In striving to realize the new idea in form and color they are of necessity passing through that period in which the intellect discerns and style is chosen—the period of experiment. And if they do not achieve as great a success as the old masters, they certainly work in the spirit of a Monet or a Rembrandt. We print this month reproductions of work done by four of these artists. They have nothing in common except that they are all trying to express themselves in their own way.
Jerome S. Blum, the oldest and best known of the group, is an extraordinary painter of the usual. He does not rely on a dramatic subject, or on a sensational technic, to arouse interest in his work. It is his unusual way of looking at people and nature, and his vigorous and interesting color schemes, that have made his paintings notable. Mr. Blum is far too imaginative to be natural, far too poetic to be “real.” All his work strikes one as a spontaneous expression of almost childish delight in color.

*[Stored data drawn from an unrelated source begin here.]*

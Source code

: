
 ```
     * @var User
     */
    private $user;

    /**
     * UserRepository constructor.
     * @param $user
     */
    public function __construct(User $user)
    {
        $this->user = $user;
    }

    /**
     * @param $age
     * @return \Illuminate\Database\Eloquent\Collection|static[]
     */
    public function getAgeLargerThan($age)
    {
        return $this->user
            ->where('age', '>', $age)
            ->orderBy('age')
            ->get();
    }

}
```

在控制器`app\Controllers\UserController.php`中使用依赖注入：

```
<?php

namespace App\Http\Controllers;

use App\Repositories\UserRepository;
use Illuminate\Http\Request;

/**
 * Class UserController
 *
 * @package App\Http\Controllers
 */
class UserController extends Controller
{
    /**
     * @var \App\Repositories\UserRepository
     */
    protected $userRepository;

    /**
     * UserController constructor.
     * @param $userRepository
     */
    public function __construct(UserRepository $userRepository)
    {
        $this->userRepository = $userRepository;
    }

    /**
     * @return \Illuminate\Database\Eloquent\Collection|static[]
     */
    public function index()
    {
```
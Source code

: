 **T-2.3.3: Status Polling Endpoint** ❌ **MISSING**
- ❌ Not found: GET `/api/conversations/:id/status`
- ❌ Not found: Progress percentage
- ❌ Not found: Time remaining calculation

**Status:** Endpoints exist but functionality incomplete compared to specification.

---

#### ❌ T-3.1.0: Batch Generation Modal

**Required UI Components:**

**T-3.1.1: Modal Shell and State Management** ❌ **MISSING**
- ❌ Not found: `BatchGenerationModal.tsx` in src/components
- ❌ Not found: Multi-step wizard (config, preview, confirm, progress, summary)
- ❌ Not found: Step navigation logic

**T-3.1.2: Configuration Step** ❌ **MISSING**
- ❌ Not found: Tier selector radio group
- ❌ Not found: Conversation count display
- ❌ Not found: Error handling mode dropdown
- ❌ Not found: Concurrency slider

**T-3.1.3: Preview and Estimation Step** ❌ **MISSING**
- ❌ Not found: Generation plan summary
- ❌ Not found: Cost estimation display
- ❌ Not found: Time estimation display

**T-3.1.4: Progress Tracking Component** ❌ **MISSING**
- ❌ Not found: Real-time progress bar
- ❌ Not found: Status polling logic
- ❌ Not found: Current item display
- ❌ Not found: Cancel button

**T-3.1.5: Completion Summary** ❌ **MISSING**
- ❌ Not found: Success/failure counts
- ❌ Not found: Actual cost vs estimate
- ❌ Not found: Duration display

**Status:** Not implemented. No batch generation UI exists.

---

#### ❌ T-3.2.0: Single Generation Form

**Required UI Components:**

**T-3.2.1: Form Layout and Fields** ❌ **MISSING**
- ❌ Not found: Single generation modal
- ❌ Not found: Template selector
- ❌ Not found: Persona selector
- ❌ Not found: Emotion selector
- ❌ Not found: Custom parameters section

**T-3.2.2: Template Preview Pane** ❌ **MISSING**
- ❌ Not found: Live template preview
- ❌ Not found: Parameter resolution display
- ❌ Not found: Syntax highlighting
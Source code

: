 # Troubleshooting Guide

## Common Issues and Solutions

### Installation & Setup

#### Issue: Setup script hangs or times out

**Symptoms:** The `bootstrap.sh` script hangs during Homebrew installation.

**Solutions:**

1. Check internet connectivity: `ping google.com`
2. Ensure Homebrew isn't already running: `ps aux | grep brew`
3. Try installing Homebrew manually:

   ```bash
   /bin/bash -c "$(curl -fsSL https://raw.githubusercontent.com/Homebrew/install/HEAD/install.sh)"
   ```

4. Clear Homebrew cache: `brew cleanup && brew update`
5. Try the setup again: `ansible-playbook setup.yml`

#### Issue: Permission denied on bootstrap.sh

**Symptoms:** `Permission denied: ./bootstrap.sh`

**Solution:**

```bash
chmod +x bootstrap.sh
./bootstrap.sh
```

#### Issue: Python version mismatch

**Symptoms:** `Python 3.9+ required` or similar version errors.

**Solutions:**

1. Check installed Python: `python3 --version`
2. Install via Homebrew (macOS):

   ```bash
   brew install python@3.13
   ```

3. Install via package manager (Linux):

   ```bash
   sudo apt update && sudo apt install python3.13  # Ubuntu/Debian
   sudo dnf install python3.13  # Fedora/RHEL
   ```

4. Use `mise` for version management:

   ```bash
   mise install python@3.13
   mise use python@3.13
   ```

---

The Orator is the work of Stanislaw Szukalski, a boy of nineteen, who comes from Russian Poland. He studied at the Krakau Academy, where he received two gold medals and five other prizes. On entering his studio your amazement grows as you wander from one thought or emotion to another in plaster. Each one grips and holds you vigorously. Impressions of Praying, Sleeping, Hurling, and Bondage, a few very interesting portraits of Max Krammer and Professor Chiio, and also a full figure of Victor Hugo tell of the spiritual insight of this young sculptor—the unexpected in every one. His works are full of life and imagination. The fact that some of our able nonentities have characterized them as caricatures proves how narrow-minded some of our sculptors are today.
C. Raymond Johnson is only twenty-three years old, and in all the work he has done so far purity, brilliance of color and spaciousness predominate. It is the suggestion in his present work of great possibilities in the near future that makes them interesting. The one in this issue shows the highly decorative effects of his ideas. Besides painting Mr. Johnson finds time to experiment with colored lighting and the making of most original posters for the Chicago Little Theatre.